(WHAT IS EXPECTED): Read the records and gather each line that includes "Dunnville".

[Saved entries]
%%
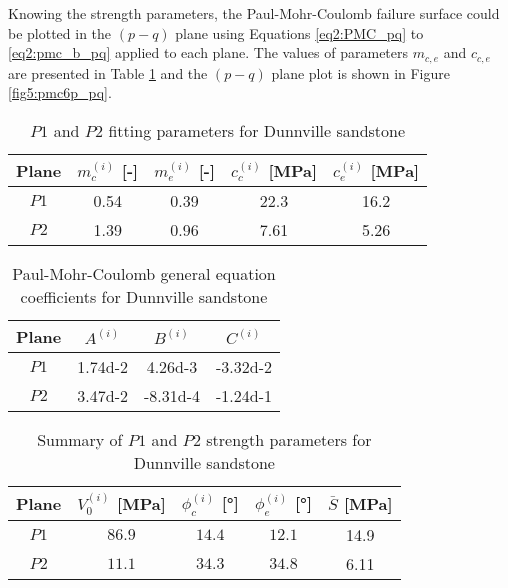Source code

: Knowing the strength parameters, the Paul-Mohr-Coulomb failure surface could be plotted in the $(p-q)$ plane using Equations \ref{eq2:PMC_pq} to \ref{eq2:pmc_b_pq} applied to each plane. The values of parameters $m_{c,e}$ and $c_{c,e}$ are presented in Table \ref{tb5:dunn_pq_para} and the $(p-q)$ plane plot is shown in Figure \ref{fig5:pmc6p_pq}.

\begin{table} [p]
    \centering 
    \captionsetup{justification=centering}
    \caption{$P1$ and $P2$ fitting parameters for Dunnville sandstone}
    \begin{tabular}{ccccc}
        \hline 
        Plane & $m_c^{(i)}$ [-] & $m_e^{(i)}$ [-] & $c_c^{(i)}$ [\si{MPa}] & $c_e^{(i)}$ [\si{MPa}] \\
        \hline
        \hline
        $P1$ & 0.54 & 0.39 & 22.3 & 16.2 \\
        $P2$ & 1.39 & 0.96 & 7.61 & 5.26\\
        \hline
    \end{tabular}
    \label{tb5:dunn_pq_para}
\end{table}

\begin{table} [p]
    \centering 
    \captionsetup{justification=centering}
    \caption{Paul-Mohr-Coulomb general equation coefficients for Dunnville sandstone}
    \begin{tabular}{cccc}
        \hline 
        Plane & $A^{(i)}$ & $B^{(i)}$ & $C^{(i)}$ \\
        \hline
        \hline
        $P1$ & \num{1.74d-2} & \num{4.26d-3} & \num{-3.32d-2} \\
        $P2$ & \num{3.47d-2} & \num{-8.31d-4} & \num{-1.24d-1} \\
        \hline
    \end{tabular}
    \label{tb5:dunn_abc}
\end{table}

\begin{table} [p]
    \centering 
    \captionsetup{justification=centering}
    \caption{Summary of $P1$ and $P2$ strength parameters for Dunnville sandstone}
    \begin{tabular}{ccccc}
        \hline 
        Plane & $V_0^{(i)}$ [\si{MPa}] & $\phi_c^{(i)}$ [\si{\degree}] & $\phi_e^{(i)}$ [\si{\degree}] & $\bar{S}$ [\si{MPa}]\\
        \hline
        \hline
        $P1$ & $86.9$ & $14.4$ & $12.1$ & 14.9\\
        $P2$ & $11.1$ & $34.3$ & $34.8$ & 6.11\\
        \hline
    \end{tabular}
    \label{tb5:dunn_summary}
\end{table}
%%
(ANSWER BELOW):
    \caption{$P1$ and $P2$ fitting parameters for Dunnville sandstone}
    \caption{Paul-Mohr-Coulomb general equation coefficients for Dunnville sandstone}
    \caption{Summary of $P1$ and $P2$ strength parameters for Dunnville sandstone}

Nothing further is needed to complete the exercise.